DynamoDB resource-based policy best practices - Amazon DynamoDB

DynamoDB resource-based policy best practices

This topic describes the best practices for defining access permissions for your DynamoDB resources and the actions allowed on these resources.

Simplify access control to DynamoDB resources

If the AWS Identity and Access Management principals that need access to a DynamoDB resource are part of the same AWS account as the resource owner, an IAM identity-based policy is not required for each principal. A resource-based policy that is attached to the given resources will suffice. This type of configuration simplifies access control.

Protect your DynamoDB resources with resource-based policies

For all DynamoDB tables and streams, create resource-based policies to enforce access control for these resources.

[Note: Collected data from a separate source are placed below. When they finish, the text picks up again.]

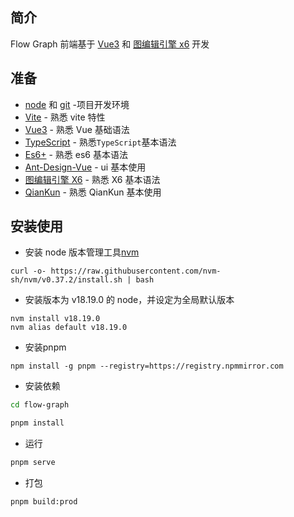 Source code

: ## 简介

Flow Graph 前端基于 [Vue3](https://v3.vuejs.org/) 和 [图编辑引擎 x6](https://x6.antv.antgroup.com/) 开发

## 准备

- [node](http://nodejs.org/) 和 [git](https://git-scm.com/) -项目开发环境
- [Vite](https://vitejs.dev/) - 熟悉 vite 特性
- [Vue3](https://v3.vuejs.org/) - 熟悉 Vue 基础语法
- [TypeScript](https://www.typescriptlang.org/) - 熟悉`TypeScript`基本语法
- [Es6+](http://es6.ruanyifeng.com/) - 熟悉 es6 基本语法
- [Ant-Design-Vue](https://2x.antdv.com/docs/vue/introduce-cn/) - ui 基本使用
- [图编辑引擎 X6](https://x6.antv.antgroup.com/) - 熟悉 X6 基本语法
- [QianKun](https://qiankun.umijs.org/zh/guide) - 熟悉 QianKun 基本使用

## 安装使用
- 安装 node 版本管理工具[nvm](https://github.com/nvm-sh/nvm)

```shell
curl -o- https://raw.githubusercontent.com/nvm-sh/nvm/v0.37.2/install.sh | bash
```

- 安装版本为 v18.19.0 的 node，并设定为全局默认版本

```shell
nvm install v18.19.0
nvm alias default v18.19.0
```

- 安装pnpm

```shell
npm install -g pnpm --registry=https://registry.npmmirror.com
```

- 安装依赖
```bash
cd flow-graph

pnpm install

```

- 运行

```bash
pnpm serve
```

- 打包

```bash
pnpm build:prod
```
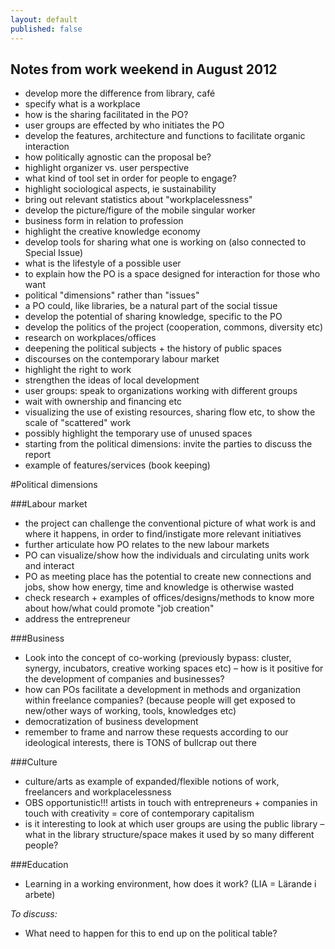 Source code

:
 ```yaml
---
layout: default
published: false
---
```


## Notes from work weekend in August 2012

* develop more the difference from library, café  
* specify what is a workplace  
* how is the sharing facilitated in the PO?  
* user groups are effected by who initiates the PO  
* develop the features, architecture and functions to facilitate organic interaction  
* how politically agnostic can the proposal be?  
* highlight organizer vs. user perspective  
* what kind of tool set in order for people to engage?  
* highlight sociological aspects, ie sustainability  
* bring out relevant statistics about "workplacelessness"  
* develop the picture/figure of the mobile singular worker  
* business form in relation to profession  
* highlight the creative knowledge economy  
* develop tools for sharing what one is working on (also connected to Special Issue)  
* what is the lifestyle of a possible user  
* to explain how the PO is a space designed for interaction for those who want  
* political "dimensions" rather than "issues"  
* a PO could, like libraries, be a natural part of the social tissue  
* develop the potential of sharing knowledge, specific to the PO  
* develop the politics of the project (cooperation, commons, diversity etc)  
* research on workplaces/offices  
* deepening the political subjects + the history of public spaces  
* discourses on the contemporary labour market  
* highlight the right to work  
* strengthen the ideas of local development  
* user groups: speak to organizations working with different groups  
* wait with ownership and financing etc  
* visualizing the use of existing resources, sharing flow etc, to show the scale of "scattered" work  
* possibly highlight the temporary use of unused spaces  
* starting from the political dimensions: invite the parties to discuss the report  
* example of features/services (book keeping)   

#Political dimensions

###Labour market
* the project can challenge the conventional picture of what work is and where it happens, in order to find/instigate more relevant initiatives  
* further articulate how PO relates to the new labour markets  
* PO can visualize/show how the individuals and circulating units work and interact  
* PO as meeting place has the potential to create new connections and jobs, show how energy, time and knowledge is otherwise wasted   
* check research + examples of offices/designs/methods to know more about how/what could promote "job creation"  
* address the entrepreneur  

###Business
* Look into the concept of co-working (previously bypass: cluster, synergy, incubators, creative working spaces etc) – how is it positive for the development of companies and businesses?   
* how can POs facilitate a development in methods and organization within freelance companies? (because people will get exposed to new/other ways of working, tools, knowledges etc)  
* democratization of business development  
* remember to frame and narrow these requests according to our ideological interests, there is TONS of bullcrap out there  

###Culture
* culture/arts as example of expanded/flexible notions of work, freelancers and workplacelessness  
* OBS opportunistic!!! artists in touch with entrepreneurs + companies in touch with creativity = core of contemporary capitalism  
* is it interesting to look at which user groups are using the public library – what in the library structure/space makes it used by so many different people?  

###Education
* Learning in a working environment, how does it work? (LIA = Lärande i arbete)   

*To discuss:*
* What need to happen for this to end up on the political table?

Resource-based policies enable you to centralize permissions at the resource level, simplify access control to DynamoDB tables, indexes, and streams, and reduce administration overhead. If no resource-based policy is specified for a table or a stream, access to the table or stream will be implicitly denied, unless identity-based policies associated with the IAM principals allow access.

Apply least-privilege permissions

When you set permissions with resource-based policies for DynamoDB resources, grant only the permissions required to perform an action. You do this by defining the actions that can be taken on specific resources under specific conditions, also known as least-privilege permissions. You might start with broad permissions while you explore the permissions that are required for your workload or use case. As your use case matures, you can work to reduce the permissions that you grant to work toward least privilege.

Analyze cross-account access activity for generating least-privilege policies

IAM Access Analyzer reports cross-account access to external entities specified in resource-based policies, and provides visibility to help you refine permissions and conform to least privilege. For more information about policy generation, see IAM Access Analyzer policy generation.

Use IAM Access Analyzer to generate least-privilege policies

To grant only the permissions required to perform a task, you can generate policies based on your access activity that is logged in AWS CloudTrail. IAM Access Analyzer analyzes the services and actions that your policies use.